• Given data:
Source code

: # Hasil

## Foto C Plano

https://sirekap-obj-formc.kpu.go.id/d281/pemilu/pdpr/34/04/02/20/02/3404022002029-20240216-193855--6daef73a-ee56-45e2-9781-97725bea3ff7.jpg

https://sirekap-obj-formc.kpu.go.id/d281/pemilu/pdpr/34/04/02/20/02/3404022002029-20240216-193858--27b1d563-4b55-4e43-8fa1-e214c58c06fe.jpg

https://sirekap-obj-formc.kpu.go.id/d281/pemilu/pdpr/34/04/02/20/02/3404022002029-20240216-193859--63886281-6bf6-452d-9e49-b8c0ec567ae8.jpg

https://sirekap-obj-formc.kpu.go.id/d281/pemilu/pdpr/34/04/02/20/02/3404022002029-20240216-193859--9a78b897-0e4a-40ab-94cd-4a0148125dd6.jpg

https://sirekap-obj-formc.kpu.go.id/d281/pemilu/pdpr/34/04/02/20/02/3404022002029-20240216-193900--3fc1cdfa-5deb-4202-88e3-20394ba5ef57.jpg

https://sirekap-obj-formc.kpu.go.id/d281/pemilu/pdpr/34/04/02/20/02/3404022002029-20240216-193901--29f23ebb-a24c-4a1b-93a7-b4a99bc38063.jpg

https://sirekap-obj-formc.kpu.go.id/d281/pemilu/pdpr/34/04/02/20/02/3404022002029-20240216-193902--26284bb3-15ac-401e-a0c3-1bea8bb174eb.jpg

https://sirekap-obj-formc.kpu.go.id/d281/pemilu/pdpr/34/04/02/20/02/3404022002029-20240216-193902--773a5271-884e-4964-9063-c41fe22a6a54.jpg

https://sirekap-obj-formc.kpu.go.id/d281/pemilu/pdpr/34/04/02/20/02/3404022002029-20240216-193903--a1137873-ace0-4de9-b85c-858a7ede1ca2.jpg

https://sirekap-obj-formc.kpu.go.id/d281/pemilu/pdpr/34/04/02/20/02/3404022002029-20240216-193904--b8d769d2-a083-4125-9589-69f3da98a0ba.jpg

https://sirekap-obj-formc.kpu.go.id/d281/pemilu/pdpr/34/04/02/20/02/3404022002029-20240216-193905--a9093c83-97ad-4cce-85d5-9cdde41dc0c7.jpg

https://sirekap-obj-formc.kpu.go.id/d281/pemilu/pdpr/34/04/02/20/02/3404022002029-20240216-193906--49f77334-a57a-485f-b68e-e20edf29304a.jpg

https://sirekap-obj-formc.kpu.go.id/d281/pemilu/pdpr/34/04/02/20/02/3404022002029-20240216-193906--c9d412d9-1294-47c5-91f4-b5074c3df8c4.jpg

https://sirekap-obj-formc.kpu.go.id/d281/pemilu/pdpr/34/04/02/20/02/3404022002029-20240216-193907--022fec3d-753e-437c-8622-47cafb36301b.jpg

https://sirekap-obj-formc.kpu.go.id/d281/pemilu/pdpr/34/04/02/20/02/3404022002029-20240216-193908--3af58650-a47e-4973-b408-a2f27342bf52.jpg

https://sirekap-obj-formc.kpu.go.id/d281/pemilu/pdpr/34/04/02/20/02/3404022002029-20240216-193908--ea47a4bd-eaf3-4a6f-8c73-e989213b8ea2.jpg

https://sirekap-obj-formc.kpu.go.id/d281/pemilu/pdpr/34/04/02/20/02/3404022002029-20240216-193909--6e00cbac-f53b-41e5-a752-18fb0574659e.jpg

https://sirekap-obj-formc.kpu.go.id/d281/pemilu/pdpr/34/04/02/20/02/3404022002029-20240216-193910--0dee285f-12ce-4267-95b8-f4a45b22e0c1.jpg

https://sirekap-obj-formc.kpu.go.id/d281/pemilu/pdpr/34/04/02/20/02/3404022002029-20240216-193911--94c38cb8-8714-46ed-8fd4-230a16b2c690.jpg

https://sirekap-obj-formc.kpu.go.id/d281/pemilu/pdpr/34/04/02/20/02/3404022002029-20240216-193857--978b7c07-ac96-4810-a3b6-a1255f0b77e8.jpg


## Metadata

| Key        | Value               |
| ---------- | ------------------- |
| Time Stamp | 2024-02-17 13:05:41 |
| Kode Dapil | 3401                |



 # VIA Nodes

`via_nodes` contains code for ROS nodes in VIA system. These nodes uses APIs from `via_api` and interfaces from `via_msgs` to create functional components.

• Task:
Return the data above in full. Keep every line exactly as it is.

• Response box:
Source code

: # Hasil

## Foto C Plano

https://sirekap-obj-formc.kpu.go.id/d281/pemilu/pdpr/34/04/02/20/02/3404022002029-20240216-193855--6daef73a-ee56-45e2-9781-97725bea3ff7.jpg

https://sirekap-obj-formc.kpu.go.id/d281/pemilu/pdpr/34/04/02/20/02/3404022002029-20240216-193858--27b1d563-4b55-4e43-8fa1-e214c58c06fe.jpg

https://sirekap-obj-formc.kpu.go.id/d281/pemilu/pdpr/34/04/02/20/02/3404022002029-20240216-193859--63886281-6bf6-452d-9e49-b8c0ec567ae8.jpg

https://sirekap-obj-formc.kpu.go.id/d281/pemilu/pdpr/34/04/02/20/02/3404022002029-20240216-193859--9a78b897-0e4a-40ab-94cd-4a0148125dd6.jpg

https://sirekap-obj-formc.kpu.go.id/d281/pemilu/pdpr/34/04/02/20/02/3404022002029-20240216-193900--3fc1cdfa-5deb-4202-88e3-20394ba5ef57.jpg

https://sirekap-obj-formc.kpu.go.id/d281/pemilu/pdpr/34/04/02/20/02/3404022002029-20240216-193901--29f23ebb-a24c-4a1b-93a7-b4a99bc38063.jpg

https://sirekap-obj-formc.kpu.go.id/d281/pemilu/pdpr/34/04/02/20/02/3404022002029-20240216-193902--26284bb3-15ac-401e-a0c3-1bea8bb174eb.jpg

https://sirekap-obj-formc.kpu.go.id/d281/pemilu/pdpr/34/04/02/20/02/3404022002029-20240216-193902--773a5271-884e-4964-9063-c41fe22a6a54.jpg

https://sirekap-obj-formc.kpu.go.id/d281/pemilu/pdpr/34/04/02/20/02/3404022002029-20240216-193903--a1137873-ace0-4de9-b85c-858a7ede1ca2.jpg

https://sirekap-obj-formc.kpu.go.id/d281/pemilu/pdpr/34/04/02/20/02/3404022002029-20240216-193904--b8d769d2-a083-4125-9589-69f3da98a0ba.jpg

https://sirekap-obj-formc.kpu.go.id/d281/pemilu/pdpr/34/04/02/20/02/3404022002029-20240216-193905--a9093c83-97ad-4cce-85d5-9cdde41dc0c7.jpg

https://sirekap-obj-formc.kpu.go.id/d281/pemilu/pdpr/34/04/02/20/02/3404022002029-20240216-193906--49f77334-a57a-485f-b68e-e20edf29304a.jpg

https://sirekap-obj-formc.kpu.go.id/d281/pemilu/pdpr/34/04/02/20/02/3404022002029-20240216-193906--c9d412d9-1294-47c5-91f4-b5074c3df8c4.jpg

https://sirekap-obj-formc.kpu.go.id/d281/pemilu/pdpr/34/04/02/20/02/3404022002029-20240216-193907--022fec3d-753e-437c-8622-47cafb36301b.jpg

https://sirekap-obj-formc.kpu.go.id/d281/pemilu/pdpr/34/04/02/20/02/3404022002029-20240216-193908--3af58650-a47e-4973-b408-a2f27342bf52.jpg

https://sirekap-obj-formc.kpu.go.id/d281/pemilu/pdpr/34/04/02/20/02/3404022002029-20240216-193908--ea47a4bd-eaf3-4a6f-8c73-e989213b8ea2.jpg

https://sirekap-obj-formc.kpu.go.id/d281/pemilu/pdpr/34/04/02/20/02/3404022002029-20240216-193909--6e00cbac-f53b-41e5-a752-18fb0574659e.jpg

https://sirekap-obj-formc.kpu.go.id/d281/pemilu/pdpr/34/04/02/20/02/3404022002029-20240216-193910--0dee285f-12ce-4267-95b8-f4a45b22e0c1.jpg

https://sirekap-obj-formc.kpu.go.id/d281/pemilu/pdpr/34/04/02/20/02/3404022002029-20240216-193911--94c38cb8-8714-46ed-8fd4-230a16b2c690.jpg

https://sirekap-obj-formc.kpu.go.id/d281/pemilu/pdpr/34/04/02/20/02/3404022002029-20240216-193857--978b7c07-ac96-4810-a3b6-a1255f0b77e8.jpg


## Metadata

| Key        | Value               |
| ---------- | ------------------- |
| Time Stamp | 2024-02-17 13:05:41 |
| Kode Dapil | 3401                |



 # VIA Nodes

`via_nodes` contains code for ROS nodes in VIA system. These nodes uses APIs from `via_api` and interfaces from `via_msgs` to create functional components.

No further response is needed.